From 2774e7757bb037907b2a3d7fa5db8199a9c30c46 Mon Sep 17 00:00:00 2001
From: kohya-ss <52813779+kohya-ss@users.noreply.github.com>
Date: Mon, 9 Feb 2026 12:43:11 +0900
Subject: [PATCH] feat: add dtype property and all-zero mask handling in
 cross-attention in LLMAdapterTransformerBlock

---
 library/anima_models.py | 73 ++++++++++++++++++++++++++++++++++-------
 1 file changed, 61 insertions(+), 12 deletions(-)

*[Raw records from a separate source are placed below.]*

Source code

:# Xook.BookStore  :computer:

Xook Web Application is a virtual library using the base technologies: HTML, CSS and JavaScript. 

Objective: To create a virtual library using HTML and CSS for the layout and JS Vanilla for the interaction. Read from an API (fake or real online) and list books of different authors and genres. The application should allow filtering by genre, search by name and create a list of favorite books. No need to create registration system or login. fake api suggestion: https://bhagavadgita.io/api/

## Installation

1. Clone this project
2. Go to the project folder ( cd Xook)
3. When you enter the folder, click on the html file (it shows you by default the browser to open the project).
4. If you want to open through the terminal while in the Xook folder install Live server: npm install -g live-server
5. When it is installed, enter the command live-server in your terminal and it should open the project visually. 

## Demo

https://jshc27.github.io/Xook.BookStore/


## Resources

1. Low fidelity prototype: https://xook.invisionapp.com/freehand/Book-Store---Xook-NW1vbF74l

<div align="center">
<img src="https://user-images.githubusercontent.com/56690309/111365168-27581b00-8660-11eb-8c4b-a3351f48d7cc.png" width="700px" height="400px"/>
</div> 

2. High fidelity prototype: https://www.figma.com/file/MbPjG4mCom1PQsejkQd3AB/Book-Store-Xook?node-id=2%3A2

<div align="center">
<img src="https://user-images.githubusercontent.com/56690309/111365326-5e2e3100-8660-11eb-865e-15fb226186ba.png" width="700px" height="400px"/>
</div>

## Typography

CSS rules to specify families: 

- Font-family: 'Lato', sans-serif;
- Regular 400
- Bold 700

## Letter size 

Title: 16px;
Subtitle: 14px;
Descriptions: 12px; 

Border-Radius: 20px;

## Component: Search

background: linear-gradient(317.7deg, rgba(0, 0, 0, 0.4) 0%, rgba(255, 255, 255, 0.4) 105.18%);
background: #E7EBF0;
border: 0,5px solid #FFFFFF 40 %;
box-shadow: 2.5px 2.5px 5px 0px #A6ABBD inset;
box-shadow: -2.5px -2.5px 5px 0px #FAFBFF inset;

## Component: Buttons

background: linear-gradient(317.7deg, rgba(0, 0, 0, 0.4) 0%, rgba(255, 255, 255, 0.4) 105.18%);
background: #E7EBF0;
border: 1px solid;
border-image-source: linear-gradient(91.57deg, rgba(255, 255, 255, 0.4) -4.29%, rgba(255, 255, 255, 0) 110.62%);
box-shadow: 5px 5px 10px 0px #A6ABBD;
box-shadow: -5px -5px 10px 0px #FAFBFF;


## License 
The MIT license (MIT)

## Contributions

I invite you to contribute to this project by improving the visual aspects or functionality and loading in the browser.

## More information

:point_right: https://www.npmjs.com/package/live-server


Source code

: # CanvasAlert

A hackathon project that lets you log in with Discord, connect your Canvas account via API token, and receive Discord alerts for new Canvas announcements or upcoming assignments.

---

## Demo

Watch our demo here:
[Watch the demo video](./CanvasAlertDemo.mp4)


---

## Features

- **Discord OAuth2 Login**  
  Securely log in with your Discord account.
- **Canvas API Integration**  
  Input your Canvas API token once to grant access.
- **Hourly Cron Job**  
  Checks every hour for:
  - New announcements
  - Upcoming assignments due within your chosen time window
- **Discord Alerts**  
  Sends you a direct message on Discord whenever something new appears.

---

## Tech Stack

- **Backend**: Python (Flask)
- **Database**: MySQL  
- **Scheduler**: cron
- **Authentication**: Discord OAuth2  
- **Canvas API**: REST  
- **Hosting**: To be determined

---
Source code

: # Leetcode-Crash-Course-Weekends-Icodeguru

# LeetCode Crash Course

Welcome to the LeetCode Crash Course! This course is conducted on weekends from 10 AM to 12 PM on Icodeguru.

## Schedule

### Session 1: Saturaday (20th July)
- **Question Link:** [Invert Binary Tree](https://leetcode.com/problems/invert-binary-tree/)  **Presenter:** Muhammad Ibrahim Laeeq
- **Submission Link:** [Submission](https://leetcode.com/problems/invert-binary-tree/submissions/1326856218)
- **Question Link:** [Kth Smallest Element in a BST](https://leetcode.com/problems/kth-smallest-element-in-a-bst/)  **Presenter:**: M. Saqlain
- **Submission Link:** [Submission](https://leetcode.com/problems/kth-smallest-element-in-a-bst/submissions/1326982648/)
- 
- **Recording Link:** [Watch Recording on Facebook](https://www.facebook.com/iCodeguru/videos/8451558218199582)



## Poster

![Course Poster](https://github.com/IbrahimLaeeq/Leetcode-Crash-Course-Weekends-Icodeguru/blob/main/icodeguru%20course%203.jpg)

diff --git a/library/anima_models.py b/library/anima_models.py
index d3adff5f..d7e800c9 100644
--- a/library/anima_models.py
+++ b/library/anima_models.py
@@ -1191,6 +1191,10 @@ class MiniTrainDIT(nn.Module):
     def device(self):
         return next(self.parameters()).device
 
+    @property
+    def dtype(self):
+        return next(self.parameters()).dtype
+
     # def set_flash_attn(self, use_flash_attn: bool):
     #     """Toggle flash attention for all DiT blocks (self-attn + cross-attn).
 
@@ -1517,6 +1521,7 @@ class LLMAdapterTransformerBlock(nn.Module):
         position_embeddings_context=None,
     ):
         if self.has_self_attn:
+            # Self-attention: target_attention_mask is not expected to be all zeros
             normed = self.norm_self_attn(x)
             attn_out = self.self_attn(
                 normed,
@@ -1526,15 +1531,33 @@ class LLMAdapterTransformerBlock(nn.Module):
             )
             x = x + attn_out
 
-        normed = self.norm_cross_attn(x)
-        attn_out = self.cross_attn(
-            normed,
-            mask=source_attention_mask,
-            context=context,
-            position_embeddings=position_embeddings,
-            position_embeddings_context=position_embeddings_context,
-        )
-        x = x + attn_out
+        if source_attention_mask is not None:
+            # Select batch elements where source_attention_mask has at least one True value
+            batch_indices = torch.where(source_attention_mask.any(dim=(1, 2, 3)))[0]
+            # print("Batch indices for cross-attention:", batch_indices)
+            if len(batch_indices) == 0:
+                pass  # No valid batch elements, skip cross-attention
+            else:
+                normed = self.norm_cross_attn(x[batch_indices])
+                attn_out = self.cross_attn(
+                    normed,
+                    mask=None,
+                    context=context[batch_indices],
+                    position_embeddings=position_embeddings,
+                    position_embeddings_context=position_embeddings_context,
+                )
+                x[batch_indices] = x[batch_indices] + attn_out
+        else:
+            # Standard cross-attention without masking
+            normed = self.norm_cross_attn(x)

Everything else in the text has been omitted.